Phase 3 — Semantic layer
Add embedding vector(768) to search_index. Build the background fingerprint job (Gemini, mirror ingest-thought). Add the similarity query to the endpoint and the merge/re-rank logic. Now search catches meaning, not just spelling — the actual stated goal.
Phase 4 — Per-row access control
Add visibility/acl to search_index and enforce it in the endpoint (mirror indoc-acl.ts). This unlocks safely adding sensitive sources.
Phase 5 — Full internal coverage + indocs search replacement
Extend the index to the remaining internal sources (images, voice notes, spaces, people, and — if opted in — the research vault behind ACL). Rebuild the indocs CommandPalette on the new endpoint so there’s one search engine, and retire its client-side title-only matching.
Recommended starting point
Phases 1–3 are the core deliverable — they produce exactly what was asked for: a smart, semantic, header-level search across the sources we own, entirely on infrastructure that already works (pgvector enabled, Gemini in production, the prompt full-text pattern proven), with no external logins and no new costs. Phases 4–5 broaden coverage and harden access once the experience is proven.
10. Open questions
Real decisions for the team, not implementation details:
- Sensitive content — searchable by whom? HR docs, Legal docs, the CRM, and partner research all contain sensitive material. We can filter by role (e.g. only admins see HR/Legal; partner research limited to Sonia + core team) — but the team needs to set the policy. (Drives Phase 4.)

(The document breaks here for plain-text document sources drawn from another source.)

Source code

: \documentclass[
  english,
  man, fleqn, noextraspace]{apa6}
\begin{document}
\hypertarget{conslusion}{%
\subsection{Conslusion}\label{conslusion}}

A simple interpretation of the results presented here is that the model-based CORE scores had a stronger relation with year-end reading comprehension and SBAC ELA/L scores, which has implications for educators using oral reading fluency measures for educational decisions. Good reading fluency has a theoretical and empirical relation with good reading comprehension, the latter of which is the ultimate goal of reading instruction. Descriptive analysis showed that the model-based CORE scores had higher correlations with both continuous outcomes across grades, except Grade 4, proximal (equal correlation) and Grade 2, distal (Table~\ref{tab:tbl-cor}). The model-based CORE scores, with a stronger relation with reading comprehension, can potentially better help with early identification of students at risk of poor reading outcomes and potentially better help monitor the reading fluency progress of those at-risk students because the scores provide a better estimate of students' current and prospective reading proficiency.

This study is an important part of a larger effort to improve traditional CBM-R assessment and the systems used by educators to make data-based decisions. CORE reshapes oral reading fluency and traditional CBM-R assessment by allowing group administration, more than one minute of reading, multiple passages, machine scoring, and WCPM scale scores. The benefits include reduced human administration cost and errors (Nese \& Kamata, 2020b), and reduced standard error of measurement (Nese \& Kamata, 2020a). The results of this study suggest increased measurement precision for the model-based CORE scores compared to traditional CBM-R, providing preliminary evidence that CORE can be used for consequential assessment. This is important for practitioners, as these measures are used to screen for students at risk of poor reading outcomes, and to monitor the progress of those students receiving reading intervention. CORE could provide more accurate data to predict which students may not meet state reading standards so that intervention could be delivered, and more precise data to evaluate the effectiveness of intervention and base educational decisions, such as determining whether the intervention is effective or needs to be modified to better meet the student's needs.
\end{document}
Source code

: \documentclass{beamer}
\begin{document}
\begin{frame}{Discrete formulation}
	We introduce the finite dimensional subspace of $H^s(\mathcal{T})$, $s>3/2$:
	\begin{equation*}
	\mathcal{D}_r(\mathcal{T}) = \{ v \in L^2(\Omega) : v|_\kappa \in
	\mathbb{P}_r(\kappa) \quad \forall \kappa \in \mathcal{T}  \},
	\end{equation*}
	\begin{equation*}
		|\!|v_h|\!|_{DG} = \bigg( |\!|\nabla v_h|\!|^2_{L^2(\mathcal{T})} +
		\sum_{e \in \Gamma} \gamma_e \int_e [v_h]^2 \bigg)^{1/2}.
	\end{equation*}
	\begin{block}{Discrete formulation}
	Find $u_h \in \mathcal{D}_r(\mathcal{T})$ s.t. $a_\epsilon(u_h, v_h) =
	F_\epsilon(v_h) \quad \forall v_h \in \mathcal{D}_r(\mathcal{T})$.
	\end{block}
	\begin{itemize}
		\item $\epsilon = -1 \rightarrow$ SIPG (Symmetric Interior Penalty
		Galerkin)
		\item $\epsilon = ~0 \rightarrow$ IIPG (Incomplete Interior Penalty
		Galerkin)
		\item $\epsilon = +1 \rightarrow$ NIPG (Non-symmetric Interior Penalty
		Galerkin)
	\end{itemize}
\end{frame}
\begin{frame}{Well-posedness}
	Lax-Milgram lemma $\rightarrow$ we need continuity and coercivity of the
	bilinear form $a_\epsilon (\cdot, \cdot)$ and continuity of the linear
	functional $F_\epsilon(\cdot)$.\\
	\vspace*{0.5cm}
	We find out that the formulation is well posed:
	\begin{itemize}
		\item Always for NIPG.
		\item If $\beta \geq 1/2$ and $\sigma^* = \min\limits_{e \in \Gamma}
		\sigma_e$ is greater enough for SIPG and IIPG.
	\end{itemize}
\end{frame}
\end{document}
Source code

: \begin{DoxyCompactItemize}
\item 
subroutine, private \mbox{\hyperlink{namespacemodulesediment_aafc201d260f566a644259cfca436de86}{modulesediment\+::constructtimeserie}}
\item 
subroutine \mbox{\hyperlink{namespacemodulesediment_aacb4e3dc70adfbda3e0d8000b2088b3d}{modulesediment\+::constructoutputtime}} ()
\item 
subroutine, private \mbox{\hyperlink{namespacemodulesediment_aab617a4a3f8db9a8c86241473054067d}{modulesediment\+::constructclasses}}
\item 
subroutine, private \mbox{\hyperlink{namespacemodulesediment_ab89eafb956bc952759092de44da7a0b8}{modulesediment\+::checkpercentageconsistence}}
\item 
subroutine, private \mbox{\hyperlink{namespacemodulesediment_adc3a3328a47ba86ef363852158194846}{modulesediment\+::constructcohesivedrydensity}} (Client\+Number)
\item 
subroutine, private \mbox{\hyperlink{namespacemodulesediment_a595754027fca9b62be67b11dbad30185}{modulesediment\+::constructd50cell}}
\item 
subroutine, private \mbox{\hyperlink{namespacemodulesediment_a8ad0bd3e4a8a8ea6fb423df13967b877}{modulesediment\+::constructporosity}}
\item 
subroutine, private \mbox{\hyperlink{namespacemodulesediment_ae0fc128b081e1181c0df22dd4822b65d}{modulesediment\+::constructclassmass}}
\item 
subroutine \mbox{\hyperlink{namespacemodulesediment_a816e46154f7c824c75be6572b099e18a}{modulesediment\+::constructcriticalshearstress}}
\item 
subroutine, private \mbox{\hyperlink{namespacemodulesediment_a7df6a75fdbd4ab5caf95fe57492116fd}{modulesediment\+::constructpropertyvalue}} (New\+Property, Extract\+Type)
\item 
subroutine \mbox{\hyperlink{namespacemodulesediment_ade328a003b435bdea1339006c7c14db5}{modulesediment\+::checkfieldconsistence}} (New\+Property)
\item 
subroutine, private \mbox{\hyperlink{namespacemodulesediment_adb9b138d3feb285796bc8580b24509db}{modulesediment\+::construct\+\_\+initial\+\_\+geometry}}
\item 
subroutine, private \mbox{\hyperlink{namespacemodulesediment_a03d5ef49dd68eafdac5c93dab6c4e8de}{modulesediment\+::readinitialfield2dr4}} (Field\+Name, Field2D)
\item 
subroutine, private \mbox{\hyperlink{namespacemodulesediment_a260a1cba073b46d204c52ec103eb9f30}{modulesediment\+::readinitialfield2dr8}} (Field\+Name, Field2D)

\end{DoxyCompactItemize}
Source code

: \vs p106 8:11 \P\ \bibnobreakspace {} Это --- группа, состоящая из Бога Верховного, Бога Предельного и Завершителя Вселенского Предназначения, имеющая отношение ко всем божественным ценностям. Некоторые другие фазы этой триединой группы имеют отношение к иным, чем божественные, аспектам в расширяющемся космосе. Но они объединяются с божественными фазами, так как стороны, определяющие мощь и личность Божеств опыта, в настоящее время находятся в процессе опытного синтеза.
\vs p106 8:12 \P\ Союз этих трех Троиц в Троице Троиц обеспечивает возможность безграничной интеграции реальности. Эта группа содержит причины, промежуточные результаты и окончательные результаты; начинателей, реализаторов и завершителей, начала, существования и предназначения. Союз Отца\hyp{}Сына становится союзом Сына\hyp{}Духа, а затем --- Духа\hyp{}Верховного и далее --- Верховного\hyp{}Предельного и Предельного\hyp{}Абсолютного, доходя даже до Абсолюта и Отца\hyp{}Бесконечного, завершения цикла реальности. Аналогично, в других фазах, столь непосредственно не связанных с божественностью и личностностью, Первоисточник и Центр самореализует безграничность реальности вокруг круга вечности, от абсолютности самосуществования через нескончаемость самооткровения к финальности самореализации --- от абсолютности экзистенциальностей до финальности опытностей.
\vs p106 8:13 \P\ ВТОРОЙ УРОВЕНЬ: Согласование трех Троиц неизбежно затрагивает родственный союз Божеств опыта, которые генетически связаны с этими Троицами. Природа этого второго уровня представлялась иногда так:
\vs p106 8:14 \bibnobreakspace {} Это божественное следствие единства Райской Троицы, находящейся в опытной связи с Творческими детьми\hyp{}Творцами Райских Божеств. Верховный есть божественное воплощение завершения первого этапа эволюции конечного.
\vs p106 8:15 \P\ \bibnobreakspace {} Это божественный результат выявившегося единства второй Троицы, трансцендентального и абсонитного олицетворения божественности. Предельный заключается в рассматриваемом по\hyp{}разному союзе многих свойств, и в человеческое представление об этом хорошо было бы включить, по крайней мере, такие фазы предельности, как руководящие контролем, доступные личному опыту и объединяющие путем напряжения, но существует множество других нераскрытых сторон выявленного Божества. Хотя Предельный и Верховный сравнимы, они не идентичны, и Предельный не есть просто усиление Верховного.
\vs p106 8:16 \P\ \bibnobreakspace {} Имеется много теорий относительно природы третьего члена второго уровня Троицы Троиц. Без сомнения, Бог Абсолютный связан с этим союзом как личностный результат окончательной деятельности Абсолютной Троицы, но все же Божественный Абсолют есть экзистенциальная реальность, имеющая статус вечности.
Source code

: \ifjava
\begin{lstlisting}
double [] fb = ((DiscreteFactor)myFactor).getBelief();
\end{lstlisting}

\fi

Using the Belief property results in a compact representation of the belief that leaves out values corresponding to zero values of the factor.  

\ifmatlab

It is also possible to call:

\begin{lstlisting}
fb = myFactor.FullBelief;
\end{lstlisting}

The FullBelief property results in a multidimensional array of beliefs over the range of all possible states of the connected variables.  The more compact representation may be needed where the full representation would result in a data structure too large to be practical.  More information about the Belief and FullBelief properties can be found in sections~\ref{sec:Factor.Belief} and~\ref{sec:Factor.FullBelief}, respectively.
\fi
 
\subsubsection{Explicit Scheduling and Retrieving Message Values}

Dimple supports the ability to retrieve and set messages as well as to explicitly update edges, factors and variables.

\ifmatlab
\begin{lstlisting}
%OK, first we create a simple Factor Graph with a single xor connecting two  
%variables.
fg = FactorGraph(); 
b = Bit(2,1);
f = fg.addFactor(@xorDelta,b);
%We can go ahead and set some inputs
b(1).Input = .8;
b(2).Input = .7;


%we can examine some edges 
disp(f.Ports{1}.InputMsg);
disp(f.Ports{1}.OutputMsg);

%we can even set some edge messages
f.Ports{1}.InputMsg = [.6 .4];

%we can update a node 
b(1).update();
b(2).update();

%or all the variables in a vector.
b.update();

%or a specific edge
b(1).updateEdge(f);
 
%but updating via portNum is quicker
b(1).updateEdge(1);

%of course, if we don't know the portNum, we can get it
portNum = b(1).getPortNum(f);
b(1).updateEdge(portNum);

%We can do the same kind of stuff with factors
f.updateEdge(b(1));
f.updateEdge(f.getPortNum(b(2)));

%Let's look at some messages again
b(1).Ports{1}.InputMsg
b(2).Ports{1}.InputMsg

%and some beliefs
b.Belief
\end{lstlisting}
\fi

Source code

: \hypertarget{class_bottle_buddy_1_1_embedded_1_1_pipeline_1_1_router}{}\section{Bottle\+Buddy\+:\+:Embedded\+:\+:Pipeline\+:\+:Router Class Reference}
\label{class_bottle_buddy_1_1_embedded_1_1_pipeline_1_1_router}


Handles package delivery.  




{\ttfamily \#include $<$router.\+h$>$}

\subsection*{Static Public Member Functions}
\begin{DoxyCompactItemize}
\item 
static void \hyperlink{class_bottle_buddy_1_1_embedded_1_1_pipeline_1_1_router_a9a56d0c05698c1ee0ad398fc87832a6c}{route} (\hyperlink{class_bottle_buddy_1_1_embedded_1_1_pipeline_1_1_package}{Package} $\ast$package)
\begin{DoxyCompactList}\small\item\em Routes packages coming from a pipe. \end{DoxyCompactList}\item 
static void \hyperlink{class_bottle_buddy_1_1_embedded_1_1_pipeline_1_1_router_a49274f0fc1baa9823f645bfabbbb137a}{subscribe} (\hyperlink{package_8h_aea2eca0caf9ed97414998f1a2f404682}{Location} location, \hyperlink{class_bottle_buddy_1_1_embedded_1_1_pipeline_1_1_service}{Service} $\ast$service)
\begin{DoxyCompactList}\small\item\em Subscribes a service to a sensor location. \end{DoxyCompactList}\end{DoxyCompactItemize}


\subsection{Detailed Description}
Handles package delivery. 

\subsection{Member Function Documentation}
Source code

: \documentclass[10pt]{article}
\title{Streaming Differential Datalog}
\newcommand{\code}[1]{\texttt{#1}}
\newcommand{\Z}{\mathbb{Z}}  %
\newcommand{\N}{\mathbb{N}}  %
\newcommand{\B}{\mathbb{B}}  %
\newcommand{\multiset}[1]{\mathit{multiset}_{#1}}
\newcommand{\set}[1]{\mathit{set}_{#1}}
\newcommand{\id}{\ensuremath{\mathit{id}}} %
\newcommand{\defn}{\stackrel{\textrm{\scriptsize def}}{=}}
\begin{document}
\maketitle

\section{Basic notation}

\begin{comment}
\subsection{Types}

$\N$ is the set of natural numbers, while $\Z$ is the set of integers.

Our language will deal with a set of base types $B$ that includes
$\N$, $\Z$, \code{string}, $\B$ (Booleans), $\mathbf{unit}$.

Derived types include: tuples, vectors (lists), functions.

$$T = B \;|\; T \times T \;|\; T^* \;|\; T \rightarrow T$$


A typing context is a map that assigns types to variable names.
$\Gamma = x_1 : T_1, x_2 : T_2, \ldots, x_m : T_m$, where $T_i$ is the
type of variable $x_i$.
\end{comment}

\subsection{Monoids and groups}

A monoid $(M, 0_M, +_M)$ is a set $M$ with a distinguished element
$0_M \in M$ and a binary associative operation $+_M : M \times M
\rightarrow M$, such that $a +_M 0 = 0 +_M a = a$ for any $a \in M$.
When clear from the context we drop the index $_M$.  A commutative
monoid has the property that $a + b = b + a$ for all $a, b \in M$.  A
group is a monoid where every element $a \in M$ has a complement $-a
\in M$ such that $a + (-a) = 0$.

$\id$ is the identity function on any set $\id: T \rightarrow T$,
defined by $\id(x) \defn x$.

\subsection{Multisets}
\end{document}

- Include the research vault at all?
obsid-sponic/is Sonia’s personal BD research with confidential contacts. Index it (scoped to her + approved people), index only the non-sensitive parts, or leave it out entirely? - Search analytics? We can log what people search for (and what returns nothing) to find content gaps and improve ranking. Useful, or a privacy concern for this small team?
11. Risks & non-goals
- The embedding layer can quietly rot. The keyword layer maintains itself via DB triggers; the semantic layer depends on a background job that re-fingerprints changed rows. It’s cheap, but it’s the piece that silently goes stale if the job breaks — needs a health check.
- Access control is the hard part, not search. Per-row visibility is new engineering (§6). Don’t let the search work hide that this is where the real risk and effort sit.
- Non-goal: external sources. Drive / Gmail / Slack / Calendar are explicitly deferred. This build does not touch them; a future phase can, once a real company Google account and Slack token exist and the privacy questions are answered.
- Non-goal: a new search “section.” This integrates into the existing header and command palette — it does not add a new nav destination or reorganize the intranet.